One thing about pipeline-style slave parallel applier is still not clear to
me. How will conflicts between individual statements be handled? Eg. suppose
we have this group commit (epoch) on the master:

  BEGIN;  /* T1 */
  INSERT INTO t1 VALUES  (...);  /* S1 */
  BEGIN;  /* T2 */
  UPDATE t1 SET b=10 WHERE a=1;  /* S2 */
  UPDATE t1 SET b=20 WHERE a=1;  /* S3 */

So the idea is to schedule these two transactions (T1 T2) to three different
worker threads, right? Each thread gets one of (S1 S2 S3).
But we must not commit S3 before S2, obviously, or we end up with incorrect
result. So how will this dependency be handled?

I was assuming that this would be using the same mechanism as optimistic
parallel replication - in fact, I thought the point was that this is
precisely a clever generalisation of optimistic parallel replication,
realising that transaction boundaries need not be respected. And since epoch
does not help with the dependency between S2 and S3, I was confused of the
point of using it to detect lack of dependency between T1 and T2...

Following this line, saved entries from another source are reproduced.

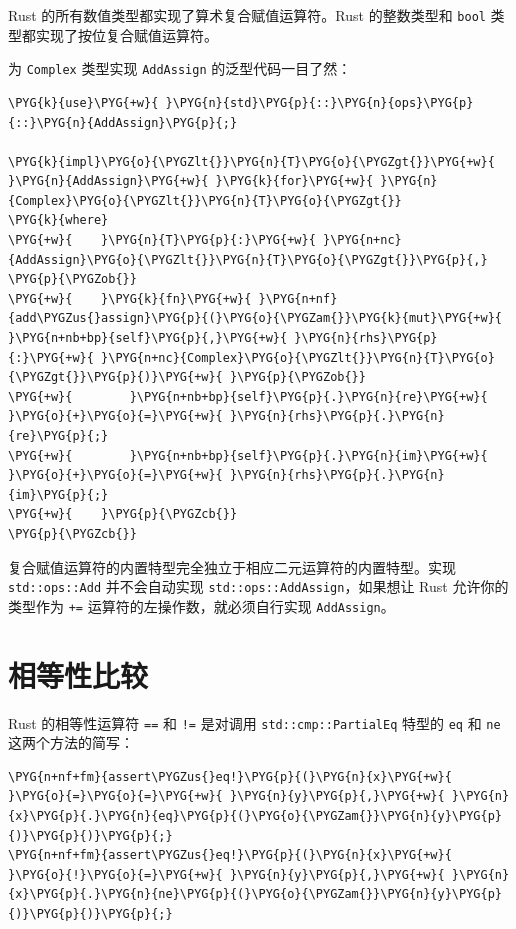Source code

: Rust 的所有数值类型都实现了算术复合赋值运算符。Rust 的整数类型和 \texttt{bool} 类型都实现了按位复合赋值运算符。

为 \texttt{Complex} 类型实现 \texttt{AddAssign} 的泛型代码一目了然：

\begin{Verbatim}[commandchars=\\\{\},breaklines=true,breakanywhere=true,fontsize=\codefont,xleftmargin=17bp]
\PYG{k}{use}\PYG{+w}{ }\PYG{n}{std}\PYG{p}{::}\PYG{n}{ops}\PYG{p}{::}\PYG{n}{AddAssign}\PYG{p}{;}

\PYG{k}{impl}\PYG{o}{\PYGZlt{}}\PYG{n}{T}\PYG{o}{\PYGZgt{}}\PYG{+w}{ }\PYG{n}{AddAssign}\PYG{+w}{ }\PYG{k}{for}\PYG{+w}{ }\PYG{n}{Complex}\PYG{o}{\PYGZlt{}}\PYG{n}{T}\PYG{o}{\PYGZgt{}}
\PYG{k}{where}
\PYG{+w}{    }\PYG{n}{T}\PYG{p}{:}\PYG{+w}{ }\PYG{n+nc}{AddAssign}\PYG{o}{\PYGZlt{}}\PYG{n}{T}\PYG{o}{\PYGZgt{}}\PYG{p}{,}
\PYG{p}{\PYGZob{}}
\PYG{+w}{    }\PYG{k}{fn}\PYG{+w}{ }\PYG{n+nf}{add\PYGZus{}assign}\PYG{p}{(}\PYG{o}{\PYGZam{}}\PYG{k}{mut}\PYG{+w}{ }\PYG{n+nb+bp}{self}\PYG{p}{,}\PYG{+w}{ }\PYG{n}{rhs}\PYG{p}{:}\PYG{+w}{ }\PYG{n+nc}{Complex}\PYG{o}{\PYGZlt{}}\PYG{n}{T}\PYG{o}{\PYGZgt{}}\PYG{p}{)}\PYG{+w}{ }\PYG{p}{\PYGZob{}}
\PYG{+w}{        }\PYG{n+nb+bp}{self}\PYG{p}{.}\PYG{n}{re}\PYG{+w}{ }\PYG{o}{+}\PYG{o}{=}\PYG{+w}{ }\PYG{n}{rhs}\PYG{p}{.}\PYG{n}{re}\PYG{p}{;}
\PYG{+w}{        }\PYG{n+nb+bp}{self}\PYG{p}{.}\PYG{n}{im}\PYG{+w}{ }\PYG{o}{+}\PYG{o}{=}\PYG{+w}{ }\PYG{n}{rhs}\PYG{p}{.}\PYG{n}{im}\PYG{p}{;}
\PYG{+w}{    }\PYG{p}{\PYGZcb{}}
\PYG{p}{\PYGZcb{}}
\end{Verbatim}

复合赋值运算符的内置特型完全独立于相应二元运算符的内置特型。实现 \texttt{std::ops::Add} 并不会自动实现 \texttt{std::ops::AddAssign}，如果想让 Rust 允许你的类型作为 \texttt{+=} 运算符的左操作数，就必须自行实现 \texttt{AddAssign}。

\section{相等性比较}

Rust 的相等性运算符 \texttt{==} 和 \texttt{!=} 是对调用 \texttt{std::cmp::PartialEq} 特型的 \texttt{eq} 和 \texttt{ne} 这两个方法的简写：

\begin{Verbatim}[commandchars=\\\{\},breaklines=true,breakanywhere=true,fontsize=\codefont,xleftmargin=17bp]
\PYG{n+nf+fm}{assert\PYGZus{}eq!}\PYG{p}{(}\PYG{n}{x}\PYG{+w}{ }\PYG{o}{=}\PYG{o}{=}\PYG{+w}{ }\PYG{n}{y}\PYG{p}{,}\PYG{+w}{ }\PYG{n}{x}\PYG{p}{.}\PYG{n}{eq}\PYG{p}{(}\PYG{o}{\PYGZam{}}\PYG{n}{y}\PYG{p}{)}\PYG{p}{)}\PYG{p}{;}
\PYG{n+nf+fm}{assert\PYGZus{}eq!}\PYG{p}{(}\PYG{n}{x}\PYG{+w}{ }\PYG{o}{!}\PYG{o}{=}\PYG{+w}{ }\PYG{n}{y}\PYG{p}{,}\PYG{+w}{ }\PYG{n}{x}\PYG{p}{.}\PYG{n}{ne}\PYG{p}{(}\PYG{o}{\PYGZam{}}\PYG{n}{y}\PYG{p}{)}\PYG{p}{)}\PYG{p}{;}
\end{Verbatim}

But if you say that you had not considered using the thd_rpl_deadlock_check
mechanism, then I am confused as to how to detect that S3 needs to wait for

> Assume out of order commit of the grouped original transaction,
> GTID gaps would exist some little time but as long as there no crashes
> slave conservative (the group boundaries respective that is) execution
> would fill them;
> and in case of crash recovery Slave could specify
> the gaps at reconnecting (unless those transactions are the relay-log)
> for retransmitting.
> They would be logged out-of-order in the log-bin case, and may appearing
> as set (mathematically). However it's a range as the union
> of gtids, and it - the master range -  can be
> preserved as described along replication chain.

I don't understand how MariaDB GTID can work unless the slave binlogs the
GTIDs in the exact same order as the master. At any time, a lower-level
slave may connect, and you have to find the right point at which to start
sending it events. There is only a single GTID to start from.

Remember, it is not guaranteed that the GTIDs are in strict sequence number
ordering from the master! Things like master-master ring or transactions
executed directly on the slave can break ordering when gtid_strict_mode is
not set. Suppose you have GTIDS 0-1-100,0-1-99 in the log and a lower-level
slave connects at GTID 0-1-100. How will you know whether you need to send
0-1-99 to the slave (because of out-of-order master) or if you need to skip
it (because we did parallel execution out-of-order)?

Or if binlogging is changed so that it uses the slave relay logs instead
(identical to master binlogs), but replicated transactions are committed to
storage engines out of order. Then how do we remember which parts are
committed in storage engines, so we can recover from a crash?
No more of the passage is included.